There’s a level of insight contained in the last sequence of 1975’s “Three Days of the Condor,” ending with its infamous questioning of confidence in The New York Times as an institution, largely lacking from these series. The protagonists frequently presume they can “break a story wide open” and have some instantaneous societal changing effect.
Rarely do they pose the question: even if the deep dark truth you believe you’ve found is published, will the people care? Rarer still do they wrestle with the notion that perhaps people will care, but not the way they hope: that they’ll turn on the creators of chaos, and seek to crush them for the good of the herd. Maybe they will hate you for it. Maybe they just want to be left alone. Or maybe a fork on a table is just a fork on a table.
How Much Do We Really Need This Soma?
The pandemic has thrown into question how much we depend on this entertainment as soma to keep us from asking deeper, harder questions about ourselves and how we live and die. For all the advancement of our age, an astounding amount of it has focused on entertaining ourselves and making for a more convenient and comfortable life.
Instead of devoting ourselves to questions of the soul, we’ve watched characters on the screen act out such endeavors. We’ve been too busy “bedding Taylor Swift every night inside the Oculus Rift” — or for the hoodie-wearing heroes, trying to make that Oculus work even better.
Alex Garland, the most interesting of the creators, wrote his debut novel at 25 about the promise and failure of an island utopia in “The Beach.” His science fiction has evolved over the years, including writing or adapting the films “Sunshine,” “Never Let Me Go,” “Ex Machina,” and “Annihilation,” but if his latest series is any indication, his perspective on the possibility of utopia seems to have shifted.
At the end of “Devs,” the protagonist, Lily, is told she should be happy, that she is in paradise — a created, artificial utopia strung together out of lines of code. The new sprite version seems uncertain whether she ought to take this instruction at face value, and be happy in this newly created dimension spanning reality. It brings to mind that other, more famous line from Condor: “You think not getting caught in a lie is the same thing as telling the truth?”
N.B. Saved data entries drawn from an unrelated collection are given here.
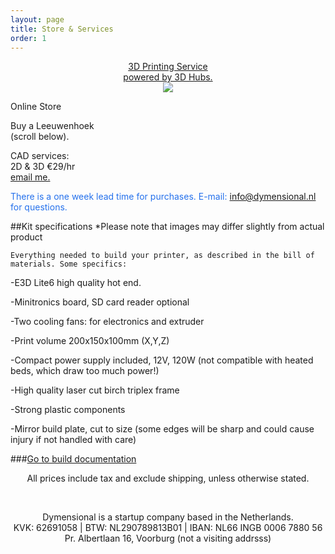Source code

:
 ```yaml
---
layout: page
title: Store & Services
order: 1
---
```


<div class="grid">
<div class="col-1-3 btn-red" align="center" >
<p>
  <a href="https://www.3dhubs.com/den-haag/hubs/dymensional/3dprint">
  3D Printing Service <br> powered by 3D Hubs.</a>
  <br><img src="https://www.3dhubs.com/sites/default/files/logo-heart-white-gradient-30px.png?hubid=31829">
</p>
</div>


<div class="col-2-3 btn-green">
<p>Online Store</p>
<p>Buy a Leeuwenhoek <br>(scroll below).</p>
<!-- insert down arrow -->
</div>

<div class="col-3-3 btn-red">
<p>CAD services: <br>2D & 3D €29/hr<br> <a href="mailto:bislip@dymensional.nl">email me.</a></p>
</div>
<p style="color:#2571ec;"> There is a one week lead time for purchases. E-mail: <a href="mailto:info@dymensional.nl">info@dymensional.nl</a> for questions.</p>
</div>

<div id="my-store-6571045"></div>
<div>
<script type="text/javascript" src="http://app.ecwid.com/script.js?6571045" charset="utf-8"></script><script type="text/javascript"> xProductBrowser("categoriesPerRow=3","views=grid(3,3) list(10) table(20)","categoryView=grid","searchView=list","id=my-store-6571045");</script>
</div>

##Kit specifications
*Please note that images may differ slightly from actual product

	Everything needed to build your printer, as described in the bill of materials. Some specifics:

-E3D Lite6 high quality hot end.

-Minitronics board, SD card reader optional

-Two cooling fans: for electronics and extruder

-Print volume 200x150x100mm (X,Y,Z)

-Compact power supply included, 12V, 120W (not compatible with heated beds, which draw too much power!)

-High quality laser cut birch triplex frame

-Strong plastic components

-Mirror build plate, cut to size (some edges will be sharp and could cause injury if not handled with care)


###[Go to build documentation](http://dymensional.github.io/build/)

<p align="center">All prices include tax and exclude shipping, unless otherwise stated.</p>
<p>&nbsp;</p>
<p align="center">Dymensional is a startup company based in the Netherlands.<br>
KVK: 62691058 | BTW: NL290789813B01 | IBAN: NL66 INGB 0006 7880 56 <br>
Pr. Albertlaan 16, Voorburg (not a visiting addrsss) </p>
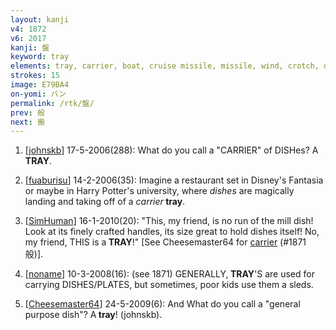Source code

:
 ```yaml
---
layout: kanji
v4: 1872
v6: 2017
kanji: 盤
keyword: tray
elements: tray, carrier, boat, cruise missile, missile, wind, crotch, dish
strokes: 15
image: E79BA4
on-yomi: バン
permalink: /rtk/盤/
prev: 般
next: 搬
---
```


1) [<a href="http://kanji.koohii.com/profile/johnskb">johnskb</a>] 17-5-2006(288): What do you call a &quot;CARRIER&quot; of DISHes? A<strong> TRAY</strong>.

2) [<a href="http://kanji.koohii.com/profile/fuaburisu">fuaburisu</a>] 14-2-2006(35): Imagine a restaurant set in Disney&#039;s Fantasia or maybe in Harry Potter&#039;s university, where <em>dishes</em> are magically landing and taking off of a <em>carrier</em><strong> tray</strong>.

3) [<a href="http://kanji.koohii.com/profile/SimHuman">SimHuman</a>] 16-1-2010(20): &quot;This, my friend, is no run of the mill dish! Look at its finely crafted handles, its size great to hold dishes itself! No, my friend, THIS is a<strong> TRAY</strong>!&quot; [See Cheesemaster64 for <a href="../v4/1871.html">carrier</a> (#1871 般)].

4) [<a href="http://kanji.koohii.com/profile/noname">noname</a>] 10-3-2008(16): (see 1871) GENERALLY,<strong> TRAY</strong>&#039;S are used for carrying DISHES/PLATES, but sometimes, poor kids use them a sleds.

5) [<a href="http://kanji.koohii.com/profile/Cheesemaster64">Cheesemaster64</a>] 24-5-2009(6): And What do you call a &quot;general purpose dish&quot;? A<strong> tray</strong>! (johnskb).

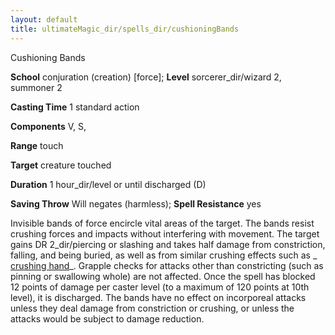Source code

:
 ```yaml
---
layout: default
title: ultimateMagic_dir/spells_dir/cushioningBands
---
```

Cushioning Bands

**School** conjuration (creation) [force]; **Level** sorcerer_dir/wizard 2, summoner 2

**Casting Time** 1 standard action

**Components** V, S,

**Range** touch

**Target** creature touched

**Duration** 1 hour_dir/level or until discharged (D)

**Saving Throw** Will negates (harmless); **Spell Resistance** yes

Invisible bands of force encircle vital areas of the target. The bands resist crushing forces and impacts without interfering with movement. The target gains DR 2_dir/piercing or slashing and takes half damage from constriction, falling, and being buried, as well as from similar crushing effects such as _ [crushing hand](../../spells_dir/crushingHand#_crushing-hand)_. Grapple checks for attacks other than constricting (such as pinning or swallowing whole) are not affected. Once the spell has blocked 12 points of damage per caster level (to a maximum of 120 points at 10th level), it is discharged. The bands have no effect on incorporeal attacks unless they deal damage from constriction or crushing, or unless the attacks would be subject to damage reduction.

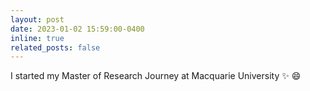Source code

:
```yaml
---
layout: post
date: 2023-01-02 15:59:00-0400
inline: true
related_posts: false
---
```


I started my Master of Research Journey at Macquarie University :sparkles: :smile:
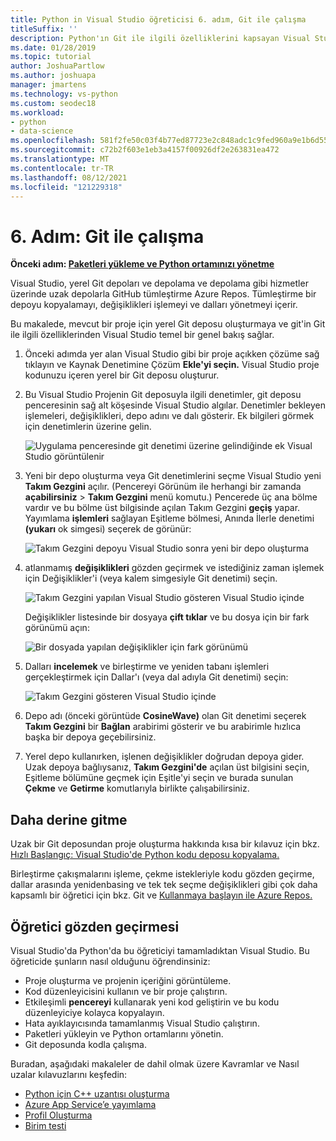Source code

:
 ```yaml
---
title: Python in Visual Studio öğreticisi 6. adım, Git ile çalışma
titleSuffix: ''
description: Python'ın Git ile ilgili özelliklerini kapsayan Visual Studio Visual Studio 6. adımı.
ms.date: 01/28/2019
ms.topic: tutorial
author: JoshuaPartlow
ms.author: joshuapa
manager: jmartens
ms.technology: vs-python
ms.custom: seodec18
ms.workload:
- python
- data-science
ms.openlocfilehash: 581f2fe50c03f4b77ed87723e2c848adc1c9fed960a9e1b6d551cc1085fb03e5
ms.sourcegitcommit: c72b2f603e1eb3a4157f00926df2e263831ea472
ms.translationtype: MT
ms.contentlocale: tr-TR
ms.lasthandoff: 08/12/2021
ms.locfileid: "121229318"
---
```

# <a name="step-6-work-with-git"></a>6. Adım: Git ile çalışma

**Önceki adım: [Paketleri yükleme ve Python ortamınızı yönetme](tutorial-working-with-python-in-visual-studio-step-05-installing-packages.md)**

Visual Studio, yerel Git depoları ve depolama ve depolama gibi hizmetler üzerinde uzak depolarla GitHub tümleştirme Azure Repos. Tümleştirme bir depoyu kopyalamayı, değişiklikleri işlemeyi ve dalları yönetmeyi içerir.

Bu makalede, mevcut bir proje için yerel Git deposu oluşturmaya ve git'in Git ile ilgili özelliklerinden Visual Studio temel bir genel bakış sağlar.

1. Önceki adımda yer alan Visual Studio gibi bir proje [](tutorial-working-with-python-in-visual-studio-step-05-installing-packages.md)açıkken çözüme sağ tıklayın ve Kaynak Denetimine Çözüm **Ekle'yi seçin.** Visual Studio proje kodunuzu içeren yerel bir Git deposu oluşturur.

1. Bu Visual Studio Projenin Git deposuyla ilgili denetimler, git deposu penceresinin sağ alt köşesinde Visual Studio algılar. Denetimler bekleyen işlemeleri, değişiklikleri, depo adını ve dalı gösterir. Ek bilgileri görmek için denetimlerin üzerine gelin.

    ![Uygulama penceresinde git denetimi üzerine gelindiğinde ek Visual Studio görüntülenir](media/working-with-git-01.png)

1. Yeni bir depo oluşturma veya Git denetimlerini seçme Visual Studio yeni **Takım Gezgini** açılır. (Pencereyi Görünüm ile herhangi bir zamanda **açabilirsiniz**  >  **Takım Gezgini** menü komutu.) Pencerede üç ana bölme vardır ve bu bölme üst bilgisinde açılan Takım Gezgini **geçiş** yapar. Yayımlama **işlemleri** sağlayan Eşitleme bölmesi, Anında İlerle denetimi **(yukarı** ok simgesi) seçerek de görünür:

    ![Takım Gezgini depoyu Visual Studio sonra yeni bir depo oluşturma](media/working-with-git-02.png)

1. atlanmamış **değişiklikleri** gözden geçirmek ve istediğiniz zaman işlemek için Değişiklikler'i (veya kalem simgesiyle Git denetimi) seçin.

    ![Takım Gezgini yapılan Visual Studio gösteren Visual Studio içinde](media/working-with-git-03.png)

    Değişiklikler listesinde bir dosyaya **çift tıklar** ve bu dosya için bir fark görünümü açın:

    ![Bir dosyada yapılan değişiklikler için fark görünümü](media/working-with-git-05.png)

1. Dalları **incelemek** ve birleştirme ve yeniden tabanı işlemleri gerçekleştirmek için Dallar'ı (veya dal adıyla Git denetimi) seçin:

    ![Takım Gezgini gösteren Visual Studio içinde](media/working-with-git-04.png)

1. Depo adı (önceki görüntüde **CosineWave)** olan Git denetimi seçerek **Takım Gezgini** bir **Bağlan** arabirimi gösterir ve bu arabirimle hızlıca başka bir depoya geçebilirsiniz.

1. Yerel depo kullanırken, işlenen değişiklikler doğrudan depoya gider. Uzak depoya bağlıysanız, **Takım Gezgini'de** açılan üst bilgisini seçin,  Eşitleme bölümüne geçmek  için Eşitle'yi seçin ve burada sunulan **Çekme** ve **Getirme** komutlarıyla birlikte çalışabilirsiniz.

## <a name="go-deeper"></a>Daha derine gitme

Uzak bir Git deposundan proje oluşturma hakkında kısa bir kılavuz için bkz. [Hızlı Başlangıç: Visual Studio'de Python kodu deposu kopyalama.](quickstart-03-python-in-visual-studio-project-from-repository.md)

Birleştirme çakışmalarını işleme, çekme istekleriyle kodu gözden geçirme, dallar arasında yenidenbasing ve tek tek seçme değişiklikleri gibi çok daha kapsamlı bir öğretici için bkz. Git ve [Kullanmaya başlayın ile Azure Repos.](/azure/devops/repos/git/gitquickstart)

## <a name="tutorial-review"></a>Öğretici gözden geçirmesi

Visual Studio'da Python'da bu öğreticiyi tamamladıktan Visual Studio. Bu öğreticide şunların nasıl olduğunu öğrendinsiniz:

- Proje oluşturma ve projenin içeriğini görüntüleme.
- Kod düzenleyicisini kullanın ve bir proje çalıştırın.
- Etkileşimli **pencereyi** kullanarak yeni kod geliştirin ve bu kodu düzenleyiciye kolayca kopyalayın.
- Hata ayıklayıcısında tamamlanmış Visual Studio çalıştırın.
- Paketleri yükleyin ve Python ortamlarını yönetin.
- Git deposunda kodla çalışma.

Buradan, aşağıdaki makaleler de dahil olmak üzere Kavramlar ve Nasıl uzalar kılavuzlarını keşfedin:

- [Python için C++ uzantısı oluşturma](working-with-c-cpp-python-in-visual-studio.md)
- [Azure App Service’e yayımlama](publishing-python-web-applications-to-azure-from-visual-studio.md)
- [Profil Oluşturma](profiling-python-code-in-visual-studio.md)
- [Birim testi](unit-testing-python-in-visual-studio.md)
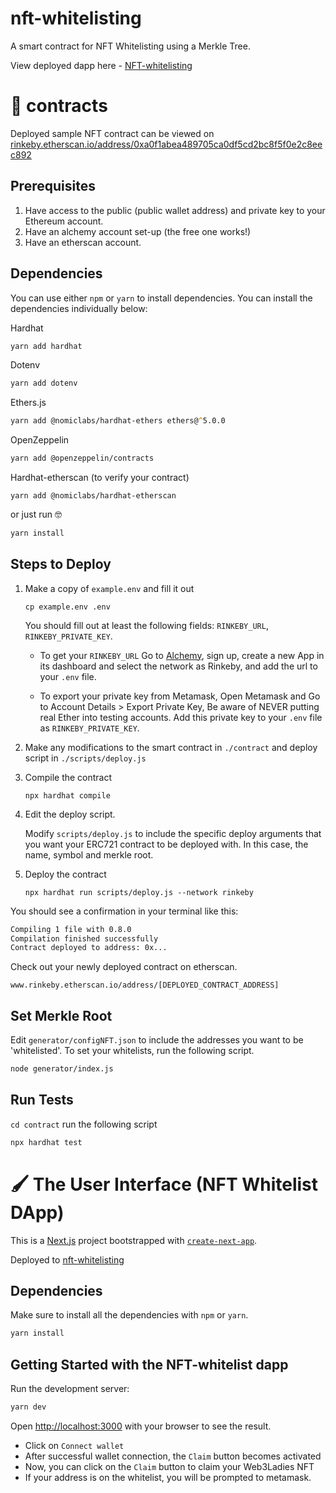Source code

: # nft-whitelisting
A smart contract for NFT Whitelisting using a Merkle Tree.

View deployed dapp here - [NFT-whitelisting](https://nft-whitelisting-1.vercel.app/)

# 🧰 contracts
Deployed sample NFT contract can be viewed on [rinkeby.etherscan.io/address/0xa0f1abea489705ca0df5cd2bc8f5f0e2c8eec892](https://rinkeby.etherscan.io/address/0xa0f1abea489705ca0df5cd2bc8f5f0e2c8eec892#code)

## Prerequisites
1. Have access to the public (public wallet address) and private key to your Ethereum account.
2. Have an alchemy account set-up (the free one works!)
3. Have an etherscan account.

## Dependencies
You can use either `npm` or  `yarn` to install dependencies. 
You can install the dependencies individually below:

Hardhat
```zsh
yarn add hardhat
```

Dotenv
```zsh
yarn add dotenv
```

Ethers.js
```zsh
yarn add @nomiclabs/hardhat-ethers ethers@^5.0.0
```
OpenZeppelin
```zsh
yarn add @openzeppelin/contracts
```
Hardhat-etherscan (to verify your contract)
```
yarn add @nomiclabs/hardhat-etherscan
```

or just run 🤓

```zsh
yarn install
```

## Steps to Deploy
1. Make a copy of `example.env` and fill it out
    ```
    cp example.env .env
    ```
    You should fill out at least the following fields: `RINKEBY_URL`, `RINKEBY_PRIVATE_KEY`.

    - To get your `RINKEBY_URL`
        Go to [Alchemy](https://www.alchemyapi.io/), sign up, create a new App in its dashboard and select the network as Rinkeby, and add the url to your `.env` file.

    - To export your private key from Metamask, 
        Open Metamask and
        Go to Account Details > Export Private Key,
        Be aware of NEVER putting real Ether into testing accounts.
        Add this private key to your `.env` file as `RINKEBY_PRIVATE_KEY`.

2. Make any modifications to the smart contract in `./contract` and deploy script in `./scripts/deploy.js`

3. Compile the contract
    ```
    npx hardhat compile
    ```
4. Edit the deploy script.

    Modify `scripts/deploy.js` to include the specific deploy arguments that you want your ERC721 contract to be deployed with.
    In this case, the name, symbol and merkle root.
    
5. Deploy the contract
    ```
    npx hardhat run scripts/deploy.js --network rinkeby
    ```

You should see a confirmation in your terminal like this:
```zsh
Compiling 1 file with 0.8.0
Compilation finished successfully
Contract deployed to address: 0x...
```

Check out your newly deployed contract on etherscan.
```
www.rinkeby.etherscan.io/address/[DEPLOYED_CONTRACT_ADDRESS]
```

## Set Merkle Root
Edit `generator/configNFT.json` to include the addresses you want to be 'whitelisted'. To set your whitelists, run the following script.
```zsh
node generator/index.js
```

## Run Tests
`cd contract`
run the following script

```zsh
npx hardhat test
```


# 🖌️ The User Interface (NFT Whitelist DApp)
This is a [Next.js](https://nextjs.org/) project bootstrapped with [`create-next-app`](https://github.com/vercel/next.js/tree/canary/packages/create-next-app).

Deployed to [nft-whitelisting](https://nft-whitelisting-1.vercel.app/)

## Dependencies
Make sure to install all the dependencies with `npm` or `yarn`.
```zsh
yarn install
```

## Getting Started with the NFT-whitelist dapp
Run the development server:

```zsh
yarn dev
```

Open [http://localhost:3000](http://localhost:3000) with your browser to see the result.

- Click on `Connect wallet` 
- After successful wallet connection, the `Claim` button becomes activated
- Now, you can click on the `Claim` button to claim your Web3Ladies NFT
- If your address is on the whitelist, you will be prompted to metamask.

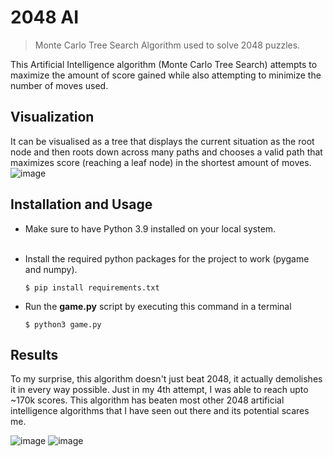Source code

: # 2048 AI
> Monte Carlo Tree Search Algorithm used to solve 2048 puzzles.

This Artificial Intelligence algorithm (Monte Carlo Tree Search) attempts to maximize the amount of score gained while also attempting to minimize the number of moves used.

## Visualization
It can be visualised as a tree that displays the current situation as the root node and then roots down across many paths and chooses a valid path that maximizes score (reaching a leaf node) in the shortest amount of moves.<br>
![image](https://user-images.githubusercontent.com/47650058/231334933-192f364e-1c94-4ae9-b0ab-e27d27fdb32b.png)

## Installation and Usage
- Make sure to have Python 3.9 installed on your local system. <br><br>
- Install the required python packages for the project to work (pygame and numpy).<br>
  ```console
  $ pip install requirements.txt
  ```

- Run the <b>game.py</b> script by executing this command in a terminal
  ```console
  $ python3 game.py
  ```

## Results
To my surprise, this algorithm doesn't just beat 2048, it actually demolishes it in every way possible. Just in my 4th attempt, I was able to reach upto ~170k scores. This algorithm has beaten most other 2048 artificial intelligence algorithms that I have seen out there and its potential scares me.

![image](https://user-images.githubusercontent.com/47650058/231336466-a03245e0-f285-4989-84e5-e1a45e95ac96.png)
![image](https://user-images.githubusercontent.com/47650058/231336334-9ca96167-f1be-4e68-ba7e-8d7dc64545ad.png)

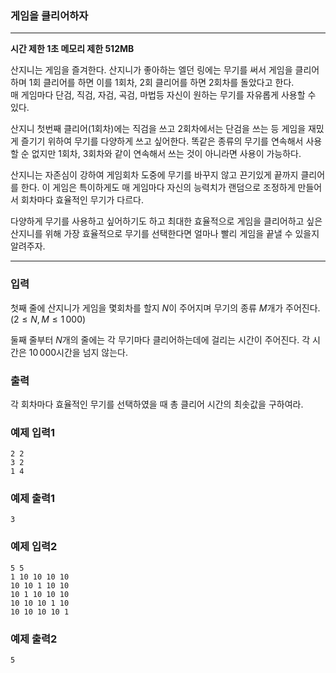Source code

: ### 게임을 클리어하자
---
**시간 제한 1초 메모리 제한 512MB**  

산지니는 게임을 즐겨한다.
산지니가 좋아하는 엘던 링에는 무기를 써서 게임을 클리어하며 1회 클리어를 하면 이를 1회차, 2회 클리어를 하면 2회차를 돌았다고 한다. <br>
매 게임마다 단검, 직검, 자검, 곡검, 마법등 자신이 원하는 무기를 자유롭게 사용할 수 있다.

산지니 첫번째 클리어(1회차)에는 직검을 쓰고 2회차에서는 단검을 쓰는 등 게임을 재밌게 즐기기 위하여 무기를 다양하게 쓰고 싶어한다.
똑같은 종류의 무기를 연속해서 사용할 순 없지만 1회차, 3회차와 같이 연속해서 쓰는 것이 아니라면 사용이 가능하다.

산지니는 자존심이 강하여 게임회차 도중에 무기를 바꾸지 않고 끈기있게 끝까지 클리어를 한다.
이 게임은 특이하게도 매 게임마다 자신의 능력치가 랜덤으로 조정하게 만들어서 회차마다 효율적인 무기가 다르다.

다양하게 무기를 사용하고 싶어하기도 하고 최대한 효율적으로 게임을 클리어하고 싶은 산지니를 위해 가장 효율적으로 무기를 선택한다면 얼마나 빨리 게임을 끝낼 수 있을지 알려주자.

---

### 입력
첫째 줄에 산지니가 게임을 몇회차를 할지 $N$이 주어지며 무기의 종류 $M$개가 주어진다. $(2\leq N,M\leq 1\,000)$

둘째 줄부터 $N$개의 줄에는 각 무기마다 클리어하는데에 걸리는 시간이 주어진다.
각 시간은 $10\,000$시간을 넘지 않는다.
### 출력
각 회차마다 효율적인 무기를 선택하였을 때 총 클리어 시간의 최솟값을 구하여라.

### 예제 입력1
```
2 2
3 2
1 4
```

### 예제 출력1
```
3
```

### 예제 입력2
```
5 5
1 10 10 10 10
10 10 1 10 10
10 1 10 10 10
10 10 10 1 10
10 10 10 10 1
```

### 예제 출력2
```
5
```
While “Devs” doesn’t provide an answer, Lily is right to be uneasy about the artificiality of this impending future, disconnected from everything that’s truly human, where God is whatever we watch on the screen.
So should we.
* (This leaves aside the less noir and more hilarious/realistic entries like “Silicon Valley,” “Halt and Catch Fire,” and “The IT Crowd,” and the more traditional biotech suspense series like “Orphan Black.” Parts of “Legion” season 3 could be included, despite not being tech-focused, because the character of Switch is basically a time-hacker. The OA should not be included in this list because it is far too stupid.)